The U.S. economic recovery is “fragile,” European monetary union “in doubt” and Japan is facing a “monumental” challenge following the earthquake earlier this year, Rothschild said in a statement to shareholders today. Inflation is threatening growth in emerging economies, he said.
“The risks ahead are glaring and global,” the 75 year-old British financier said in the statement. “It is likely that the withdrawal of the fiscal and monetary stimuli which will surely come soon will have an impact on global growth: indeed there is already evidence of some slowing down” since March.
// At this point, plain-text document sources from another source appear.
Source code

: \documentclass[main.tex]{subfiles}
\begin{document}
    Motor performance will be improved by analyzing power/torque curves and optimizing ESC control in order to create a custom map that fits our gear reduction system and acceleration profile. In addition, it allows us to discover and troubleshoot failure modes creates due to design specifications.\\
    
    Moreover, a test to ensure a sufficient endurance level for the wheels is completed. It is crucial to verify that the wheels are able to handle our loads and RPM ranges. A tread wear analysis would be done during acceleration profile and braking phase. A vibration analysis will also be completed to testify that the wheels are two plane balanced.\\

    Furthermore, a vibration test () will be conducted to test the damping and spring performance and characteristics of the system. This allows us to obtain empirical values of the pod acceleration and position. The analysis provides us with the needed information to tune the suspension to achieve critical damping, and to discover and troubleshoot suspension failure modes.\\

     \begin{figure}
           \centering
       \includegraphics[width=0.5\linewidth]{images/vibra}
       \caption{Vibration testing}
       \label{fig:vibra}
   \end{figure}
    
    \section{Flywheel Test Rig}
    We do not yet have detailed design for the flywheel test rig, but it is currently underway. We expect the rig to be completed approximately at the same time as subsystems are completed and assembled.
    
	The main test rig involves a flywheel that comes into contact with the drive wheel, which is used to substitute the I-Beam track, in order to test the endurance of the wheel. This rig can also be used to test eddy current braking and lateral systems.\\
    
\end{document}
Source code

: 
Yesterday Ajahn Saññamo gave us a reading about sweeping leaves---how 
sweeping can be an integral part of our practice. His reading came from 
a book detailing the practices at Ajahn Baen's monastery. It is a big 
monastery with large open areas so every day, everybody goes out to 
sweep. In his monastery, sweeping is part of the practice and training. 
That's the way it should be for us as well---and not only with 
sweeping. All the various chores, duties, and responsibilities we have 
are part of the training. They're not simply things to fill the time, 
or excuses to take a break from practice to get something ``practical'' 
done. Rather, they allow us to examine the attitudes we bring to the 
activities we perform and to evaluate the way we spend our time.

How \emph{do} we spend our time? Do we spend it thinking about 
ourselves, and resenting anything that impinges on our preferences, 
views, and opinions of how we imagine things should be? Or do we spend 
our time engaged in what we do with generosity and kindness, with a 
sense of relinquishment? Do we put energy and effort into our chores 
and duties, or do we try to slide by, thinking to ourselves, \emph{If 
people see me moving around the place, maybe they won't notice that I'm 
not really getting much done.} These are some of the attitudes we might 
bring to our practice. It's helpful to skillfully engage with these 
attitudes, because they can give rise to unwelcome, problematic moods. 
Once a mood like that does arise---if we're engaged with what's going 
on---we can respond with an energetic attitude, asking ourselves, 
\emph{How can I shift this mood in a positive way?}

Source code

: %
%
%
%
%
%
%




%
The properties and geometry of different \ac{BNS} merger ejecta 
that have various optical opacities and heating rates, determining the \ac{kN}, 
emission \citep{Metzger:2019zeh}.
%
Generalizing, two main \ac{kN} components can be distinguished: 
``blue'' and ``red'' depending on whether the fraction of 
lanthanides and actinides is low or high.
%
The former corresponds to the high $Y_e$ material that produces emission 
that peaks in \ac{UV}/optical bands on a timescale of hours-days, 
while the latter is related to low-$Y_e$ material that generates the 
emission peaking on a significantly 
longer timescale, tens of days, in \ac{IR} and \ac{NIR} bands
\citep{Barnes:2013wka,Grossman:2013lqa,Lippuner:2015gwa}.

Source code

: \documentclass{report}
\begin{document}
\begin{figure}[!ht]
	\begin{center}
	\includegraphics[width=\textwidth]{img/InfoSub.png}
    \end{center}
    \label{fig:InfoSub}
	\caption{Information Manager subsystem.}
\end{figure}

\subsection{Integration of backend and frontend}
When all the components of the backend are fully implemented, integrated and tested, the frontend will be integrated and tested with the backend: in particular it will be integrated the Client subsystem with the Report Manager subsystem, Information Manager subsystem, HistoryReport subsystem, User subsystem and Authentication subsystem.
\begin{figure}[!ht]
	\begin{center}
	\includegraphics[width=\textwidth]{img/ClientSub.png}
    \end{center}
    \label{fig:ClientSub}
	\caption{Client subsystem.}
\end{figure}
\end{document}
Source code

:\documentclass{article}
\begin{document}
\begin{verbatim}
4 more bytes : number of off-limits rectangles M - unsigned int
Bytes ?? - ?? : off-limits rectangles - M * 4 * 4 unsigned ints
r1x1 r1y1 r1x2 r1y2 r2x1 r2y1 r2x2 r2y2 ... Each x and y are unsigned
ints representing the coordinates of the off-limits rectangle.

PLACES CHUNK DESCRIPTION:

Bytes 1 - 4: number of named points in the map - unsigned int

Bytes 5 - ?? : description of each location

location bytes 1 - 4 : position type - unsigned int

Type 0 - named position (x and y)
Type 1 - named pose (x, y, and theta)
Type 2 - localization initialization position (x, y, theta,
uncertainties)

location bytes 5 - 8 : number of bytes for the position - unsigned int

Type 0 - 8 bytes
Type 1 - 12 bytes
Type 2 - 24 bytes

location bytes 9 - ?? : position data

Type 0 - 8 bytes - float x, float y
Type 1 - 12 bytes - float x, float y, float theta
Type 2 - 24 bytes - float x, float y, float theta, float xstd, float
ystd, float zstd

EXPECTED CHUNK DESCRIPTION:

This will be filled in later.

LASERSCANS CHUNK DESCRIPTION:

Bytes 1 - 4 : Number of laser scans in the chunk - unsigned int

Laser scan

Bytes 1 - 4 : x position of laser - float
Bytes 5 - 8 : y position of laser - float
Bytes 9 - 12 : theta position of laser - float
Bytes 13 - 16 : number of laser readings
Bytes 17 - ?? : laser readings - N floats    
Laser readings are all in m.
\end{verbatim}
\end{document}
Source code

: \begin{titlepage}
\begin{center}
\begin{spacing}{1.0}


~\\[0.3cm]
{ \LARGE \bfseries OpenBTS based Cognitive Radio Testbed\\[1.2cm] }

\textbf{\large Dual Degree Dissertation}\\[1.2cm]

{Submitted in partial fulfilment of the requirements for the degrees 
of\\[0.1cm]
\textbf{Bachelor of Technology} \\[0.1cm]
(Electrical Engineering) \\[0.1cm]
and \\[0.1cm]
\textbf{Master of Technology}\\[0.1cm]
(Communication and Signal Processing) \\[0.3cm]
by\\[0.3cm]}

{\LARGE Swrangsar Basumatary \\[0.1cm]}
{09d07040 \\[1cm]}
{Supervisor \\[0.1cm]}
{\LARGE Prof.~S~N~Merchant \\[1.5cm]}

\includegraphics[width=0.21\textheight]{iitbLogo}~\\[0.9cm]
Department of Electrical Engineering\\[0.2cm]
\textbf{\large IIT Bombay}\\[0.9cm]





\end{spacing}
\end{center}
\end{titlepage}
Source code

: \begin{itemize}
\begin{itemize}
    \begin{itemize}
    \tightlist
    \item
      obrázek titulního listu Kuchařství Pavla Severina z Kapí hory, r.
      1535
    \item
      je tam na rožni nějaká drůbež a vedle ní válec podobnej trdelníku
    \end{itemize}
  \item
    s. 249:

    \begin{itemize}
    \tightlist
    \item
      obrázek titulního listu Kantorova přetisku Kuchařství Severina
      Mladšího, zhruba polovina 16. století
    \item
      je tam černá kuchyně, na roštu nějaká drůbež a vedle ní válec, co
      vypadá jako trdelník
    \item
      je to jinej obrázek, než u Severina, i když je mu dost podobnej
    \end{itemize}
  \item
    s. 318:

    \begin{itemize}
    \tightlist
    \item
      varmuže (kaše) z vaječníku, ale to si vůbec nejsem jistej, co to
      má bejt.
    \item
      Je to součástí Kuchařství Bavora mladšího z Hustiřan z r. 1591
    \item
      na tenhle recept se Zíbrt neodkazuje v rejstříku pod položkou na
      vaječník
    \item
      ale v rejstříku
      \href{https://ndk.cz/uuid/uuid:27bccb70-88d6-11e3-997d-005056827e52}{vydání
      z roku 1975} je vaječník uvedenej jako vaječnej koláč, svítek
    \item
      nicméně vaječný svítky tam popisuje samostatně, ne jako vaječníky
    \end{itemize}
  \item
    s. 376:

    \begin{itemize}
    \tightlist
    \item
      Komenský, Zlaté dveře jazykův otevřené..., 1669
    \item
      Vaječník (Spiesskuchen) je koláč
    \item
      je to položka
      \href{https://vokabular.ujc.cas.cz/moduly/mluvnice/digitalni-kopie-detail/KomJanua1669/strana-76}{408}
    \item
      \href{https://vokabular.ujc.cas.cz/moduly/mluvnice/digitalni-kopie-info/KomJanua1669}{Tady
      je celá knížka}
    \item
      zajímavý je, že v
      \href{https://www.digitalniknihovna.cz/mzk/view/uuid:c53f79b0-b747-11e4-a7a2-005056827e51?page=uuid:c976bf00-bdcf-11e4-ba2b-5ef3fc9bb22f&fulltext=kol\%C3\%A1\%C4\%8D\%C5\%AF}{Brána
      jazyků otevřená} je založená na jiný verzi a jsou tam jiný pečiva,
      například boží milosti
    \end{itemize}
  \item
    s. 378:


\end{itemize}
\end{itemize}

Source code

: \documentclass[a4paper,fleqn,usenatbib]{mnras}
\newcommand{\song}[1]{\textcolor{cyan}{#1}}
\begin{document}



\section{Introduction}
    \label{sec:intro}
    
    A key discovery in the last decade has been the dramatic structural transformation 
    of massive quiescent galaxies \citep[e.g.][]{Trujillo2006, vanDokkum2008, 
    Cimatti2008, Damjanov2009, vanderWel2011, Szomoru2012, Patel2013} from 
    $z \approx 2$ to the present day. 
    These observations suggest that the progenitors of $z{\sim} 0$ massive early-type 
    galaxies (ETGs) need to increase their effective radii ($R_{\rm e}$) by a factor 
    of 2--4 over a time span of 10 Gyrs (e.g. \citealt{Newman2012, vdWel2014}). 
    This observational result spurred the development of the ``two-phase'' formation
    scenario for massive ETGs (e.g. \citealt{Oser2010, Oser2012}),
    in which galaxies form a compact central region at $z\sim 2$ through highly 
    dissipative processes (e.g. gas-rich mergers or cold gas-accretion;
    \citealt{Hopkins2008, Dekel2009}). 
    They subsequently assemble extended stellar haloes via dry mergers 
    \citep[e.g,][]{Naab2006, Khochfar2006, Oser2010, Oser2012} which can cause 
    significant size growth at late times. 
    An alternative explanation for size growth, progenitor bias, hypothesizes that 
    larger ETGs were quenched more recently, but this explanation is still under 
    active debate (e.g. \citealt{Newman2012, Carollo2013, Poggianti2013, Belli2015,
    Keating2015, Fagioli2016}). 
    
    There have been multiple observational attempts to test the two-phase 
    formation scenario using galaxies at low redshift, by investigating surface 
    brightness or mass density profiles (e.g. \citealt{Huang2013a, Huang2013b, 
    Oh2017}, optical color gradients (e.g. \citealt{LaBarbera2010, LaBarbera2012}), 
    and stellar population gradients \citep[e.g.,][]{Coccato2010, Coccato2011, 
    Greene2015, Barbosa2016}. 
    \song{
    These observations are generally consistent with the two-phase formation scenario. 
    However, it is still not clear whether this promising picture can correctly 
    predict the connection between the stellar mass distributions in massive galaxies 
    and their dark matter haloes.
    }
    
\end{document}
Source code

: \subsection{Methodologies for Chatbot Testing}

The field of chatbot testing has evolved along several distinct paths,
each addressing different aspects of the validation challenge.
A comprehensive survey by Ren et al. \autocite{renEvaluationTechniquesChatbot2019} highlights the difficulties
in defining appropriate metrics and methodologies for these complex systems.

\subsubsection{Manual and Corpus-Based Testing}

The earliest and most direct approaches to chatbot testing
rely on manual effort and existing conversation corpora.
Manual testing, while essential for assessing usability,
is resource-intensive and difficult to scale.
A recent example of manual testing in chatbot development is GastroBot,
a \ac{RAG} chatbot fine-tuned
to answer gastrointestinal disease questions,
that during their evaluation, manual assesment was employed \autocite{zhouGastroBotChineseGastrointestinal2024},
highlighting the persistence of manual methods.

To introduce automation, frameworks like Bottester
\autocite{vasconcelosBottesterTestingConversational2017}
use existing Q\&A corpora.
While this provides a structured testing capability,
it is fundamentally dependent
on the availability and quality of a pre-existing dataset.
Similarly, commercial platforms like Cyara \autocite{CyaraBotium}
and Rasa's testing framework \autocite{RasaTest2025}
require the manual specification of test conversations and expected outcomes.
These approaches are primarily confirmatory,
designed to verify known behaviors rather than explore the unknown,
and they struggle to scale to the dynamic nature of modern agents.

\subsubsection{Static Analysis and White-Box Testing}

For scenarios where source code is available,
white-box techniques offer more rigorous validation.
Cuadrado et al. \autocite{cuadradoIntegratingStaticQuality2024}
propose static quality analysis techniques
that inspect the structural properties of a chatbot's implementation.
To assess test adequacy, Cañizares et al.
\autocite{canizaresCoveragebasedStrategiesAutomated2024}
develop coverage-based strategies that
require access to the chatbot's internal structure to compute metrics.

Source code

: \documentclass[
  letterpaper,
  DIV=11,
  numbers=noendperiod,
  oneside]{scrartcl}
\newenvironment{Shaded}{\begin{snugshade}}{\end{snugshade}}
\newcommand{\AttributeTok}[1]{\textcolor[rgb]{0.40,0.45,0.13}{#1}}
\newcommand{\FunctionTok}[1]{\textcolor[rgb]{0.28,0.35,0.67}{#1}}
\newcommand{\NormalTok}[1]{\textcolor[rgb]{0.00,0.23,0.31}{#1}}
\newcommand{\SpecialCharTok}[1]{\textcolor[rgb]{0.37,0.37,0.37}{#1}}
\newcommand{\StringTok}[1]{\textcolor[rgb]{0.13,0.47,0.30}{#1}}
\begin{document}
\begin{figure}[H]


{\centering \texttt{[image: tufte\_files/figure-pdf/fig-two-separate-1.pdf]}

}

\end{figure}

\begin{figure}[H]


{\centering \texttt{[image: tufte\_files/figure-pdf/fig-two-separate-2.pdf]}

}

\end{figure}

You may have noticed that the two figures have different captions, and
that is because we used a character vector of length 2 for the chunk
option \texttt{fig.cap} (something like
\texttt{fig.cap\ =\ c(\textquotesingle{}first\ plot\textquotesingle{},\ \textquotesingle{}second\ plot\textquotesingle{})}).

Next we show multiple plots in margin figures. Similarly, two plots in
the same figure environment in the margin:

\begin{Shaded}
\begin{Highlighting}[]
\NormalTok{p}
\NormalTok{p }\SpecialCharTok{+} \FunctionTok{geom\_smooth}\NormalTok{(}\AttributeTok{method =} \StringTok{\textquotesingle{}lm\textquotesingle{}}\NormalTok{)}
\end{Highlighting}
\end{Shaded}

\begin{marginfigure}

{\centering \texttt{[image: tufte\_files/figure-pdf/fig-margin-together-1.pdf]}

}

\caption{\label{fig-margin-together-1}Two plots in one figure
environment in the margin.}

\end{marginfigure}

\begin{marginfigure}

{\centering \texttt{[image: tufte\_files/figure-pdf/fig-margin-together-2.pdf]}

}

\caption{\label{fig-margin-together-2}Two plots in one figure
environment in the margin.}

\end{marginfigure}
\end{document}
Investment banks including Goldman Sachs Group Inc. and UBS AG have cut their estimates for global growth as unemployment in the U.S. remains high, oil prices threaten to choke the recovery and Europe’s debt problems undermine investor confidence. The MSCI World Index of stocks is down 0.8 percent to 1,324.91 points since March 31.
Rothschild said the fund is reducing its investments in oil and gold, which were key drivers of its performance in 2010, without giving specific details. It increased its liquidity and is building stakes in some “frontier markets” with characteristics similar to the so-called BRIC economies some years ago, he said.
RIT’s net assets climbed 9.3 percent to 1.98 billion pounds ($3.24 billion) in the 12 months to March 31, the fund said in the statement. That compares with a 5.2 percent rise in the MSCI World Index and a 5.4 percent climb in the FTSE All-Share Index, it said.